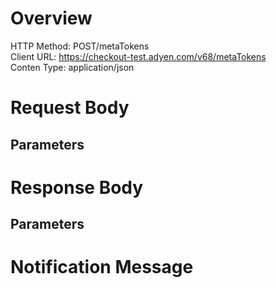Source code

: # Overview
HTTP Method: POST/metaTokens  
Client URL: https://checkout-test.adyen.com/v68/metaTokens  
Conten Type: application/json
# Request Body  
## Parameters  
# Response Body  
## Parameters  
# Notification Message
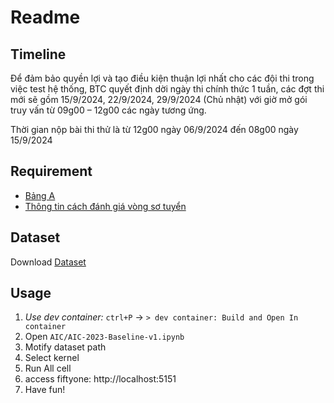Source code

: # Readme

## Timeline

Để đảm bảo quyền lợi và tạo điều kiện thuận lợi nhất cho các đội thi trong việc test hệ thống, BTC quyết định dời ngày thi chính thức 1 tuần, các đợt thi mới sẽ gồm 15/9/2024, 22/9/2024, 29/9/2024 (Chủ nhật) với giờ mở gói truy vấn từ 09g00 – 12g00 các ngày tương ứng.

Thời gian nộp bài thi thử là từ 12g00 ngày 06/9/2024 đến 08g00 ngày 15/9/2024

## Requirement
- [Bảng A](https://codalab.lisn.upsaclay.fr/competitions/20122)
- [Thông tin cách đánh giá vòng sơ tuyển](https://docs.google.com/document/d/1ZxOjnQHLirhgyH8xxC8G9dqpYza_s3yrBjgtoxREw0o/edit#heading=h.pqwwy0h9o8n)

## Dataset

Download [Dataset](https://docs.google.com/spreadsheets/d/1mO3zS79L1HMLZ-BLpyy8E-n9RROOElms5DS_Gi1gKiU/edit?gid=0#gid=0)


## Usage

1.  *Use dev container:*  `ctrl+P` -> `> dev container: Build and Open In container`
2. Open `AIC/AIC-2023-Baseline-v1.ipynb`
3. Motify dataset path
4. Select kernel
5. Run All cell 
6. access fiftyone: http://localhost:5151
7. Have fun!

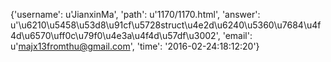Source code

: {'username': u'JianxinMa', 'path': u'1170/1170.html', 'answer': u'\u6210\u5458\u53d8\u91cf\u5728struct\u4e2d\u6240\u5360\u7684\u4f4d\u6570\uff0c\u79f0\u4e3a\u4f4d\u57df\u3002', 'email': u'majx13fromthu@gmail.com', 'time': '2016-02-24:18:12:20'}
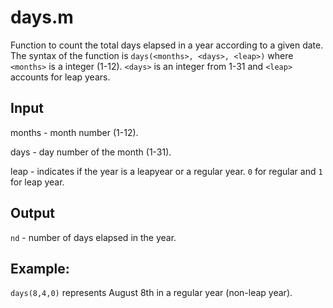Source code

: # days.m
Function to count the total days elapsed in a year according to a given date.
The syntax of the function is `days(<months>, <days>, <leap>)` where `<months>` is a integer (1-12). `<days>` is an integer from 1-31 and `<leap>` accounts for leap years.

## Input
months - month number (1-12).

days - day number of the month (1-31).

leap - indicates if the year is a leapyear or a regular year. `0` for regular and `1` for leap year.

## Output
`nd` - number of days elapsed in the year.

## Example: 
`days(8,4,0)` represents August 8th in a regular year (non-leap year).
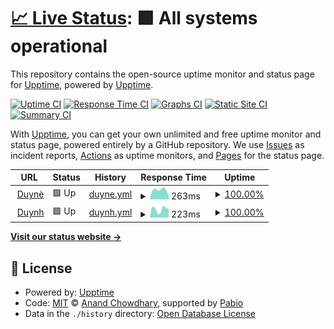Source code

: # [📈 Live Status](https://upptime.github.io/upptime): <!--live status--> **🟩 All systems operational**

This repository contains the open-source uptime monitor and status page for [Upptime](https://upptime.js.org), powered by [Upptime](https://github.com/upptime/upptime).

[![Uptime CI](https://github.com/duyhenryer/upptime/workflows/Uptime%20CI/badge.svg)](https://github.com/duyhenryer/upptime/actions?query=workflow%3A%22Uptime+CI%22)
[![Response Time CI](https://github.com/duyhenryer/upptime/workflows/Response%20Time%20CI/badge.svg)](https://github.com/duyhenryer/upptime/actions?query=workflow%3A%22Response+Time+CI%22)
[![Graphs CI](https://github.com/duyhenryer/upptime/workflows/Graphs%20CI/badge.svg)](https://github.com/duyhenryer/upptime/actions?query=workflow%3A%22Graphs+CI%22)
[![Static Site CI](https://github.com/duyhenryer/upptime/workflows/Static%20Site%20CI/badge.svg)](https://github.com/duyhenryer/upptime/actions?query=workflow%3A%22Static+Site+CI%22)
[![Summary CI](https://github.com/duyhenryer/upptime/workflows/Summary%20CI/badge.svg)](https://github.com/duyhenryer/upptime/actions?query=workflow%3A%22Summary+CI%22)

With [Upptime](https://upptime.js.org), you can get your own unlimited and free uptime monitor and status page, powered entirely by a GitHub repository. We use [Issues](https://github.com/upptime/upptime/issues) as incident reports, [Actions](https://github.com/duyhenryer/upptime/actions) as uptime monitors, and [Pages](https://upptime.github.io/upptime) for the status page.

<!--start: status pages-->
<!-- This summary is generated by Upptime (https://github.com/upptime/upptime) -->
<!-- Do not edit this manually, your changes will be overwritten -->
<!-- prettier-ignore -->
| URL | Status | History | Response Time | Uptime |
| --- | ------ | ------- | ------------- | ------ |
| <img alt="" src="https://icons.duckduckgo.com/ip3/www.duyne.me.ico" height="13"> [Duynè](https://www.duyne.me) | 🟩 Up | [duyne.yml](https://github.com/duyhenryer/upptime/commits/HEAD/history/duyne.yml) | <details><summary><img alt="Response time graph" src="./graphs/duyne/response-time-week.png" height="20"> 263ms</summary><br><a href="https://duyhenryer.github.io/upptime/history/duyne"><img alt="Response time 257" src="https://img.shields.io/endpoint?url=https%3A%2F%2Fraw.githubusercontent.com%2Fduyhenryer%2Fupptime%2FHEAD%2Fapi%2Fduyne%2Fresponse-time.json"></a><br><a href="https://duyhenryer.github.io/upptime/history/duyne"><img alt="24-hour response time 128" src="https://img.shields.io/endpoint?url=https%3A%2F%2Fraw.githubusercontent.com%2Fduyhenryer%2Fupptime%2FHEAD%2Fapi%2Fduyne%2Fresponse-time-day.json"></a><br><a href="https://duyhenryer.github.io/upptime/history/duyne"><img alt="7-day response time 263" src="https://img.shields.io/endpoint?url=https%3A%2F%2Fraw.githubusercontent.com%2Fduyhenryer%2Fupptime%2FHEAD%2Fapi%2Fduyne%2Fresponse-time-week.json"></a><br><a href="https://duyhenryer.github.io/upptime/history/duyne"><img alt="30-day response time 257" src="https://img.shields.io/endpoint?url=https%3A%2F%2Fraw.githubusercontent.com%2Fduyhenryer%2Fupptime%2FHEAD%2Fapi%2Fduyne%2Fresponse-time-month.json"></a><br><a href="https://duyhenryer.github.io/upptime/history/duyne"><img alt="1-year response time 257" src="https://img.shields.io/endpoint?url=https%3A%2F%2Fraw.githubusercontent.com%2Fduyhenryer%2Fupptime%2FHEAD%2Fapi%2Fduyne%2Fresponse-time-year.json"></a></details> | <details><summary><a href="https://duyhenryer.github.io/upptime/history/duyne">100.00%</a></summary><a href="https://duyhenryer.github.io/upptime/history/duyne"><img alt="All-time uptime 100.00%" src="https://img.shields.io/endpoint?url=https%3A%2F%2Fraw.githubusercontent.com%2Fduyhenryer%2Fupptime%2FHEAD%2Fapi%2Fduyne%2Fuptime.json"></a><br><a href="https://duyhenryer.github.io/upptime/history/duyne"><img alt="24-hour uptime 100.00%" src="https://img.shields.io/endpoint?url=https%3A%2F%2Fraw.githubusercontent.com%2Fduyhenryer%2Fupptime%2FHEAD%2Fapi%2Fduyne%2Fuptime-day.json"></a><br><a href="https://duyhenryer.github.io/upptime/history/duyne"><img alt="7-day uptime 100.00%" src="https://img.shields.io/endpoint?url=https%3A%2F%2Fraw.githubusercontent.com%2Fduyhenryer%2Fupptime%2FHEAD%2Fapi%2Fduyne%2Fuptime-week.json"></a><br><a href="https://duyhenryer.github.io/upptime/history/duyne"><img alt="30-day uptime 100.00%" src="https://img.shields.io/endpoint?url=https%3A%2F%2Fraw.githubusercontent.com%2Fduyhenryer%2Fupptime%2FHEAD%2Fapi%2Fduyne%2Fuptime-month.json"></a><br><a href="https://duyhenryer.github.io/upptime/history/duyne"><img alt="1-year uptime 100.00%" src="https://img.shields.io/endpoint?url=https%3A%2F%2Fraw.githubusercontent.com%2Fduyhenryer%2Fupptime%2FHEAD%2Fapi%2Fduyne%2Fuptime-year.json"></a></details>
| <img alt="" src="https://icons.duckduckgo.com/ip3/www.duynh.me.ico" height="13"> [Duynh](https://www.duynh.me) | 🟩 Up | [duynh.yml](https://github.com/duyhenryer/upptime/commits/HEAD/history/duynh.yml) | <details><summary><img alt="Response time graph" src="./graphs/duynh/response-time-week.png" height="20"> 223ms</summary><br><a href="https://duyhenryer.github.io/upptime/history/duynh"><img alt="Response time 259" src="https://img.shields.io/endpoint?url=https%3A%2F%2Fraw.githubusercontent.com%2Fduyhenryer%2Fupptime%2FHEAD%2Fapi%2Fduynh%2Fresponse-time.json"></a><br><a href="https://duyhenryer.github.io/upptime/history/duynh"><img alt="24-hour response time 262" src="https://img.shields.io/endpoint?url=https%3A%2F%2Fraw.githubusercontent.com%2Fduyhenryer%2Fupptime%2FHEAD%2Fapi%2Fduynh%2Fresponse-time-day.json"></a><br><a href="https://duyhenryer.github.io/upptime/history/duynh"><img alt="7-day response time 223" src="https://img.shields.io/endpoint?url=https%3A%2F%2Fraw.githubusercontent.com%2Fduyhenryer%2Fupptime%2FHEAD%2Fapi%2Fduynh%2Fresponse-time-week.json"></a><br><a href="https://duyhenryer.github.io/upptime/history/duynh"><img alt="30-day response time 259" src="https://img.shields.io/endpoint?url=https%3A%2F%2Fraw.githubusercontent.com%2Fduyhenryer%2Fupptime%2FHEAD%2Fapi%2Fduynh%2Fresponse-time-month.json"></a><br><a href="https://duyhenryer.github.io/upptime/history/duynh"><img alt="1-year response time 259" src="https://img.shields.io/endpoint?url=https%3A%2F%2Fraw.githubusercontent.com%2Fduyhenryer%2Fupptime%2FHEAD%2Fapi%2Fduynh%2Fresponse-time-year.json"></a></details> | <details><summary><a href="https://duyhenryer.github.io/upptime/history/duynh">100.00%</a></summary><a href="https://duyhenryer.github.io/upptime/history/duynh"><img alt="All-time uptime 100.00%" src="https://img.shields.io/endpoint?url=https%3A%2F%2Fraw.githubusercontent.com%2Fduyhenryer%2Fupptime%2FHEAD%2Fapi%2Fduynh%2Fuptime.json"></a><br><a href="https://duyhenryer.github.io/upptime/history/duynh"><img alt="24-hour uptime 100.00%" src="https://img.shields.io/endpoint?url=https%3A%2F%2Fraw.githubusercontent.com%2Fduyhenryer%2Fupptime%2FHEAD%2Fapi%2Fduynh%2Fuptime-day.json"></a><br><a href="https://duyhenryer.github.io/upptime/history/duynh"><img alt="7-day uptime 100.00%" src="https://img.shields.io/endpoint?url=https%3A%2F%2Fraw.githubusercontent.com%2Fduyhenryer%2Fupptime%2FHEAD%2Fapi%2Fduynh%2Fuptime-week.json"></a><br><a href="https://duyhenryer.github.io/upptime/history/duynh"><img alt="30-day uptime 100.00%" src="https://img.shields.io/endpoint?url=https%3A%2F%2Fraw.githubusercontent.com%2Fduyhenryer%2Fupptime%2FHEAD%2Fapi%2Fduynh%2Fuptime-month.json"></a><br><a href="https://duyhenryer.github.io/upptime/history/duynh"><img alt="1-year uptime 100.00%" src="https://img.shields.io/endpoint?url=https%3A%2F%2Fraw.githubusercontent.com%2Fduyhenryer%2Fupptime%2FHEAD%2Fapi%2Fduynh%2Fuptime-year.json"></a></details>

<!--end: status pages-->

[**Visit our status website →**](https://upptime.github.io/upptime)

## 📄 License

- Powered by: [Upptime](https://github.com/upptime/upptime)
- Code: [MIT](./LICENSE) © [Anand Chowdhary](https://anandchowdhary.com), supported by [Pabio](https://pabio.com)
- Data in the `./history` directory: [Open Database License](https://opendatacommons.org/licenses/odbl/1-0/)
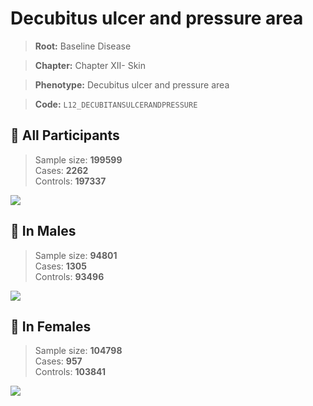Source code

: # Decubitus ulcer and pressure area

> **Root:** Baseline Disease  

> **Chapter:** Chapter XII- Skin  

> **Phenotype:** Decubitus ulcer and pressure area  

> **Code:** `L12_DECUBITANSULCERANDPRESSURE`

## 🧪 All Participants  
> Sample size: **199599**  
> Cases: **2262**  
> Controls: **197337**
<img src="/Disease/Figures/ALL/Incidence/L12_DECUBITANSULCERANDPRESSURE.png"/>
<CsvTable src="/Disease/Data/ALL/Incidence/COX_L12_DECUBITANSULCERANDPRESSURE.csv" label="🔍 View full results" />

## 👨 In Males  
> Sample size: **94801**  
> Cases: **1305**  
> Controls: **93496**
<img src="/Disease/Figures/Male/Incidence/L12_DECUBITANSULCERANDPRESSURE.png"/>
<CsvTable src="/Disease/Data/Male/Incidence/COX_L12_DECUBITANSULCERANDPRESSURE.csv" label="🔍 View full results" />

## 👩 In Females  
> Sample size: **104798**  
> Cases: **957**  
> Controls: **103841**
<img src="/Disease/Figures/Female/Incidence/L12_DECUBITANSULCERANDPRESSURE.png"/>
<CsvTable src="/Disease/Data/Female/Incidence/COX_L12_DECUBITANSULCERANDPRESSURE.csv" label="🔍 View full results" />
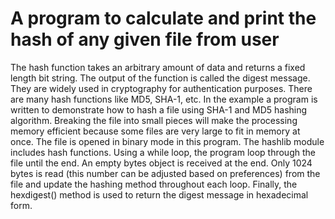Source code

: A program to calculate and print the hash of any given file from user
========================================================================================================================================================================
The hash function takes an arbitrary amount of data and returns a fixed length bit string. The output of the function is called the digest message. 
They are widely used in cryptography for authentication purposes.
There are many hash functions like MD5, SHA-1, etc.
In the example a program is written to demonstrate how to hash a file using SHA-1 and MD5 hashing algorithm.
Breaking the file into small pieces will make the processing memory efficient because some files are very large to fit in memory at once.
The file is opened in binary mode in this program.
The hashlib module includes hash functions.
Using a while loop, the program loop through the file until the end.
An empty bytes object is received at the end.
Only 1024 bytes is read (this number can be adjusted based on preferences) from the file and update the hashing method throughout each loop.
Finally, the hexdigest() method is used to return the digest message in hexadecimal form.
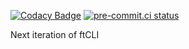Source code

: [![Codacy Badge](https://app.codacy.com/project/badge/Grade/8311a1cdab9c45769925a512fbffeffc)](https://app.codacy.com/gh/ftCLI/FoundryTools-CLI-2/dashboard?utm_source=gh&utm_medium=referral&utm_content=&utm_campaign=Badge_grade)
[![pre-commit.ci status](https://results.pre-commit.ci/badge/github/ftCLI/FoundryTools-CLI-2/main.svg)](https://results.pre-commit.ci/latest/github/ftCLI/FoundryTools-CLI-2/main)


Next iteration of ftCLI
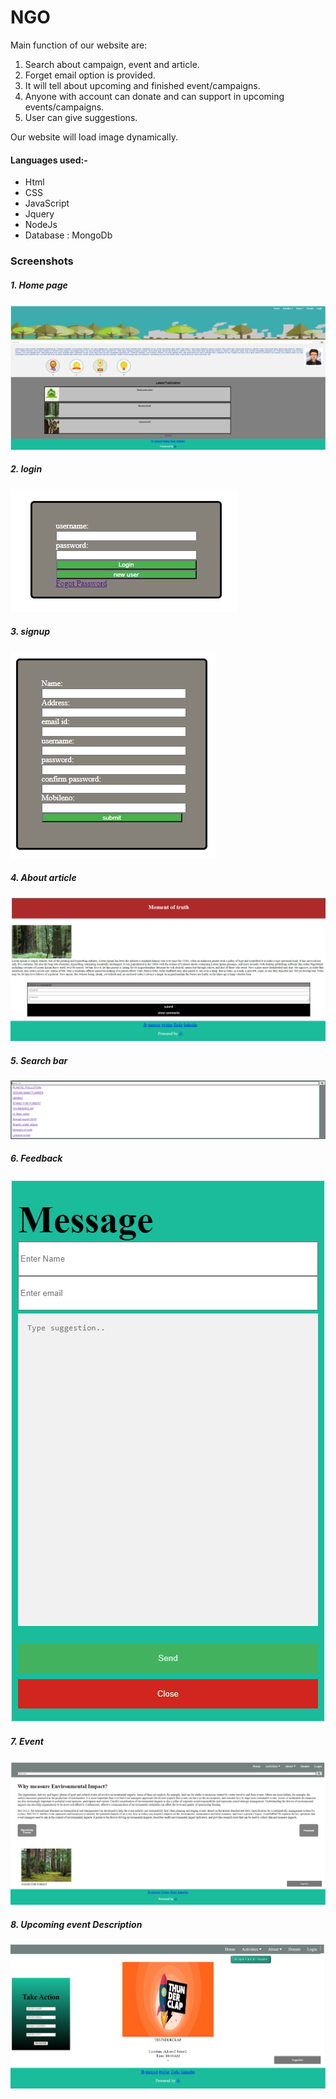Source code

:# NGO

Main function of our website are:
1) Search about campaign, event and article. 
2) Forget email option is provided.
3) It will tell about upcoming and finished event/campaigns.
4) Anyone with account can donate and can support in upcoming events/campaigns.
5) User can give suggestions.

Our website will load image dynamically.

#### Languages used:-
* Html  
* CSS   
* JavaScript
* Jquery
* NodeJs
* Database : MongoDb
 
### Screenshots
##### 1. Home page
![home](home.PNG)
##### 2. login
![login](login.png)
##### 3. signup
![signup](signup.png)
##### 4. About article
![article](article.png)
##### 5. Search bar
![search](search.png)
##### 6. Feedback
![feedback](feedback.png)
##### 7. Event
![event](event.png)
##### 8. Upcoming event Description
![detaildescriptionevent](detaildescriptionevent.png)




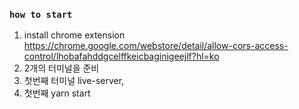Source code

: ### `how to start`

1. install chrome extension
   https://chrome.google.com/webstore/detail/allow-cors-access-control/lhobafahddgcelffkeicbaginigeejlf?hl=ko
2. 2개의 터미널을 준비
3. 첫번째 터미널 live-server,
4. 첫번째 yarn start
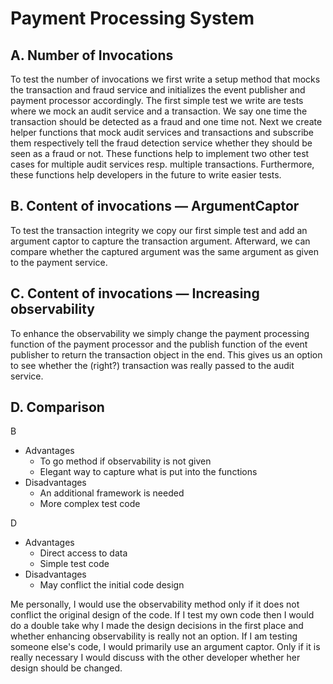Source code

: # Payment Processing System

## A. Number of Invocations
To test the number of invocations we first write a setup method that mocks the
transaction and fraud service and initializes the event publisher and payment 
processor accordingly. The first simple test we write are tests where we mock
an audit service and a transaction. We say one time the transaction should be
detected as a fraud and one time not. Next we create helper functions that mock
audit services and transactions and subscribe them respectively tell the fraud 
detection service whether they should be seen as a fraud or not. These functions
help to implement two other test cases for multiple audit services resp. multiple
transactions. Furthermore, these functions help developers in the future to write
easier tests.

## B. Content of invocations — ArgumentCaptor
To test the transaction integrity we copy our first simple test and add an 
argument captor to capture the transaction argument. Afterward, we can compare
whether the captured argument was the same argument as given to the payment
service.

## C. Content of invocations — Increasing observability
To enhance the observability we simply change the payment processing function of
the payment processor and the publish function of the event publisher 
to return the transaction object in the end. This gives us an option to see
whether the (right?) transaction was really passed to the audit service.

## D. Comparison
B
- Advantages
  - To go method if observability is not given
  - Elegant way to capture what is put into the functions
- Disadvantages
  - An additional framework is needed
  - More complex test code

D
- Advantages
  - Direct access to data
  - Simple test code
- Disadvantages
  - May conflict the initial code design

Me personally, I would use the observability method only if it does not conflict
the original design of the code. If I test my own code then I would do a double
take why I made the design decisions in the first place and whether enhancing
observability is really not an option. If I am testing someone else's code, I 
would primarily use an argument captor. Only if it is really necessary I would
discuss with the other developer whether her design should be changed. 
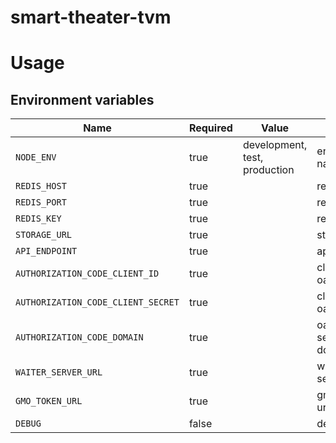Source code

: # smart-theater-tvm

# Usage

## Environment variables

| Name                                | Required | Value                         | Purpose                                 |
|-------------------------------------|----------|-------------------------------|-----------------------------------------|
| `NODE_ENV`                          | true     | development, test, production | environment name                        |
| `REDIS_HOST`                        | true     |                               | redis host                              |
| `REDIS_PORT`                        | true     |                               | redis port                              |
| `REDIS_KEY`                         | true     |                               | redis key                               |
| `STORAGE_URL`                       | true     |                               | storage url                             |
| `API_ENDPOINT`                      | true     |                               | api endpoint                            |
| `AUTHORIZATION_CODE_CLIENT_ID`      | true     |                               | client id oauth2                        |
| `AUTHORIZATION_CODE_CLIENT_SECRET`  | true     |                               | client secret oauth2                    |
| `AUTHORIZATION_CODE_DOMAIN`         | true     |                               | oauth2 server domain                    |
| `WAITER_SERVER_URL`                 | true     |                               | waiter server url                       |
| `GMO_TOKEN_URL`                     | true     |                               | gmo token url                           |
| `DEBUG`                             | false    |                               | debug                                   |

= = =

Task directions:
Only lines containing "CsvTable" belong in the answer; copy every such line from the records.

Your solution:
<CsvTable src="/Disease/Data/ALL/Incidence/COX_L12_DECUBITANSULCERANDPRESSURE.csv" label="🔍 View full results" />
<CsvTable src="/Disease/Data/Male/Incidence/COX_L12_DECUBITANSULCERANDPRESSURE.csv" label="🔍 View full results" />
<CsvTable src="/Disease/Data/Female/Incidence/COX_L12_DECUBITANSULCERANDPRESSURE.csv" label="🔍 View full results" />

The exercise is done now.